Dense, velvety sorbet to celebrate the height of Indian mango season
“They are the best mangoes,” breathes Ciara at Gelateria 3BIS, lifting the steel lid of the container and gazing at the sorbet glowing like sunshine through the icy steam rising from it. In India it’s mango season. In Italy, it’s gelato season—and in Borough Market the two unite, spanning cultures and continents to create a sorbet so, well, mango-y, it’s like Ciara has lifted the lid on a mango tree.
The mango in question is the alphonso mango—otherwise known as the king of mangos on account of its golden hue, heady richness of flavour and versatility in sweet and savoury dishes. Indians anticipate its short season eagerly, marking its arrival with festivals, parties and mango-suffused restaurant menus. The season runs from the end of April to early August, so it’s at its peak now and perfect for puréeing into sorbet. “We make it fresh here every morning,” Ciara continues. “It contains just water, a tiny bit of sugar, and the fruit.”
It’s like a honeybee has dined on the flowers of apricots, vanilla and peaches, then put its honey on ice, though not for so long that it’s hardened. There is no cream in this, but the texture is so smooth it’s almost butter—a sensation only strengthened by its fields-of-clover tones.

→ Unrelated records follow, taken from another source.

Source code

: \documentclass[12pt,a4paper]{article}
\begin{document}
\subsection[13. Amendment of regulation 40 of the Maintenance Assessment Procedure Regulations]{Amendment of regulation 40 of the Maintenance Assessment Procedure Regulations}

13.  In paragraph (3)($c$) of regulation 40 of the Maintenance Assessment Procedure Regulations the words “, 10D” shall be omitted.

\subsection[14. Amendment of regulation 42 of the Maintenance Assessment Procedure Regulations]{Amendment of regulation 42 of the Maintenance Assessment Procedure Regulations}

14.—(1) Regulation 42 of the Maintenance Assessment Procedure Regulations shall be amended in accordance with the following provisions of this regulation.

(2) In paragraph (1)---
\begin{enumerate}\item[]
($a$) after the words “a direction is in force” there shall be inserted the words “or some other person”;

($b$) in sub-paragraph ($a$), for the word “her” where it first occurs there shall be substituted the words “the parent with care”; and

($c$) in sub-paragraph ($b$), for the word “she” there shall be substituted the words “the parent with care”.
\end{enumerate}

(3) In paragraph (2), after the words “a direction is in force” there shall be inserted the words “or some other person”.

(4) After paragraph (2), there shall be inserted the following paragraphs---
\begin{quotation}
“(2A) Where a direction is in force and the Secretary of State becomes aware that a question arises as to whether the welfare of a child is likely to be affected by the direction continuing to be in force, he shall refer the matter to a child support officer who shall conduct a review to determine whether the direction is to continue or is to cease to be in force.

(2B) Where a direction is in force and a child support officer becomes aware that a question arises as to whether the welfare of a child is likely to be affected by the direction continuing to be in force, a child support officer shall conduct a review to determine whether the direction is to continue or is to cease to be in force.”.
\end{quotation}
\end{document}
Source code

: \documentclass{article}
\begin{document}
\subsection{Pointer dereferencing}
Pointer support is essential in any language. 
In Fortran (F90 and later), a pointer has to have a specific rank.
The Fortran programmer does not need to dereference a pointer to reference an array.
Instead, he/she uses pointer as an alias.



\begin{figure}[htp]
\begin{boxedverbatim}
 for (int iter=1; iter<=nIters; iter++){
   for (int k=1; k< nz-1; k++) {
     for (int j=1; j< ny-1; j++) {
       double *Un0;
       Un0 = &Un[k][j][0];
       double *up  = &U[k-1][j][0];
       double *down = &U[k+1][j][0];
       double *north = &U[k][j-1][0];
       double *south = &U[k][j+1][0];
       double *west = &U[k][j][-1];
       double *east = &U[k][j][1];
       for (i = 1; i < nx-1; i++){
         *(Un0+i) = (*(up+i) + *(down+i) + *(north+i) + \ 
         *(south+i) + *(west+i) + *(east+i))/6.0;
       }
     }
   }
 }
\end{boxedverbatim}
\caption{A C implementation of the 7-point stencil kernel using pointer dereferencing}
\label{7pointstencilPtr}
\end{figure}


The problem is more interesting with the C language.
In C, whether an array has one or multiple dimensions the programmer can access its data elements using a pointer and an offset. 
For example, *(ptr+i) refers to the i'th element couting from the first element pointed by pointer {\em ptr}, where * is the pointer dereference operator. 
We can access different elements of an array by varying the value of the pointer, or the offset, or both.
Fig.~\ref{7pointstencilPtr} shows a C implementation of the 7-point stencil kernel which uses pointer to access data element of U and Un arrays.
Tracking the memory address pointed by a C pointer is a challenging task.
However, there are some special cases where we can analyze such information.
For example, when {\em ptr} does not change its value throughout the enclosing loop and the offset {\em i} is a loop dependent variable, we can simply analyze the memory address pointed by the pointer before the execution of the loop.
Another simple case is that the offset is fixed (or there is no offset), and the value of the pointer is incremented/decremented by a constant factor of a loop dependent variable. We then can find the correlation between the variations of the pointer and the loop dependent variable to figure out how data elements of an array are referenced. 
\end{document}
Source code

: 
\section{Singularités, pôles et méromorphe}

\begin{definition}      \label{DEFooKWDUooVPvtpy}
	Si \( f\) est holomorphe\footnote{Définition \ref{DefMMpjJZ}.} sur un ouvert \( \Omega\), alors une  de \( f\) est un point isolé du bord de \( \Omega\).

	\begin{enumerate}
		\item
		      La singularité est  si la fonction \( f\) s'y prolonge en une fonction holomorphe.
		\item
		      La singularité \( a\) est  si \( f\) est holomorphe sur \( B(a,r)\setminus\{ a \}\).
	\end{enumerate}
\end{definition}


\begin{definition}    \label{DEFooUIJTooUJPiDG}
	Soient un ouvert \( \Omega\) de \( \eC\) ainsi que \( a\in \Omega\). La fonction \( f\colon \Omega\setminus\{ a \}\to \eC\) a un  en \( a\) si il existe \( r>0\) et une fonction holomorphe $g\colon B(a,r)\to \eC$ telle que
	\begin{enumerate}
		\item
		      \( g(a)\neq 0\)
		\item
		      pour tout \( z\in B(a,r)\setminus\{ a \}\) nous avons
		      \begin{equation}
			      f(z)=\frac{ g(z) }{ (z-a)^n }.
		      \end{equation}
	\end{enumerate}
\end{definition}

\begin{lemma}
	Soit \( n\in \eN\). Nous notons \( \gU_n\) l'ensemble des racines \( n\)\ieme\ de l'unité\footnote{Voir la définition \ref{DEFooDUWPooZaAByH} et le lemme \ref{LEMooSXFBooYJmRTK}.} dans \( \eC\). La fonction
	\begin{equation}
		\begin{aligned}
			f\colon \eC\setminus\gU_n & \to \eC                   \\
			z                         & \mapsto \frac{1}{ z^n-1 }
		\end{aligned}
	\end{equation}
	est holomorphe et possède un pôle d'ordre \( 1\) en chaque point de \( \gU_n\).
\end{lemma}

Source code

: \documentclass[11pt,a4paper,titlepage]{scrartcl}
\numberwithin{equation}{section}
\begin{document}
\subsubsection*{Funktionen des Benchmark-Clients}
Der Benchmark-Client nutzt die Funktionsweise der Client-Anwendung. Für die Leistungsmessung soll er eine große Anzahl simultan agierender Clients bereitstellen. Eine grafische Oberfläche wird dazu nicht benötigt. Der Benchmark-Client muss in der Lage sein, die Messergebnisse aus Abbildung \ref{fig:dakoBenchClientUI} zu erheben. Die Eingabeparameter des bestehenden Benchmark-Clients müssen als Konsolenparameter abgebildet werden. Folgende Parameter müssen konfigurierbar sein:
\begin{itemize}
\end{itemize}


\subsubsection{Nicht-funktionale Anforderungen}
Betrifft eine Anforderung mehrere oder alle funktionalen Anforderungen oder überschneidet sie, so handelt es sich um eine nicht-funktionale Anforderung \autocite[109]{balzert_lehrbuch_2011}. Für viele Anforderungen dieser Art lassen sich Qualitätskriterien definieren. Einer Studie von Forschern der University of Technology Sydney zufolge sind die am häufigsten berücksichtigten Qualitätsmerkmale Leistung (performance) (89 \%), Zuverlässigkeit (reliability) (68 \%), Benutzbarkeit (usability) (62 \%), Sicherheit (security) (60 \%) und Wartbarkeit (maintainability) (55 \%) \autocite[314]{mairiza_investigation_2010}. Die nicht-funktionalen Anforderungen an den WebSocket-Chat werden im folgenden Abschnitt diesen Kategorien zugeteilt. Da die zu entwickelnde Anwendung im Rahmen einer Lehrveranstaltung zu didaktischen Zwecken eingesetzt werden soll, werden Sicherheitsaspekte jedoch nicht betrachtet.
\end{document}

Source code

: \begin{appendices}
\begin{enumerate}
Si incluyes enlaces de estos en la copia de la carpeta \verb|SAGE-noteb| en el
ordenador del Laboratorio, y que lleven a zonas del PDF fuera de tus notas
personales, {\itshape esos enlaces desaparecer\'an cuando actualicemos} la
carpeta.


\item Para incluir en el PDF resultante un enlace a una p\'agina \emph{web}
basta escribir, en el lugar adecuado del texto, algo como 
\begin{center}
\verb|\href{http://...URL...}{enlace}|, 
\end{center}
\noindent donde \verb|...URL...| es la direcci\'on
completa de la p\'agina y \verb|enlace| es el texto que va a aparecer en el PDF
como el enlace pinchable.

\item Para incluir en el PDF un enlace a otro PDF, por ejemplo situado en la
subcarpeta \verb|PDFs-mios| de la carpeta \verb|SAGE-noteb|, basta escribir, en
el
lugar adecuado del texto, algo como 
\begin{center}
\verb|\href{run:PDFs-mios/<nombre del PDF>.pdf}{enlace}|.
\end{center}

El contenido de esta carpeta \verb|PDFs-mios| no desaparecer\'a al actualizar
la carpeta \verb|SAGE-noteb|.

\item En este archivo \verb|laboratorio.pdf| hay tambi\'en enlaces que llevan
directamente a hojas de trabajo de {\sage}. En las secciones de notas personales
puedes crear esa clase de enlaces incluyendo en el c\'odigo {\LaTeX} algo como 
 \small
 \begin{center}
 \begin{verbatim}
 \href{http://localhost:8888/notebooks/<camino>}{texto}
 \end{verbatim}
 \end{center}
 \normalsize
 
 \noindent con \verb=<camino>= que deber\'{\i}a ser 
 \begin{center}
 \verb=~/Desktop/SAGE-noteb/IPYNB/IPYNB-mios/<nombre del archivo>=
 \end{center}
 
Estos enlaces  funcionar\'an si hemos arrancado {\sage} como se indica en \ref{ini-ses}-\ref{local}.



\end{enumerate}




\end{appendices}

We paired ours with pistachio—because, pistachio—but on reflection, the pale green rather tainted its dazzling colour. If you must go double, go for the milky fior de latte gelato to create a pseudo lassi. Had we our time again—and we will, tomorrow—we’d go double mango and be done with it. As India knows well, the alphonso mango is bold and bright enough to stand alone.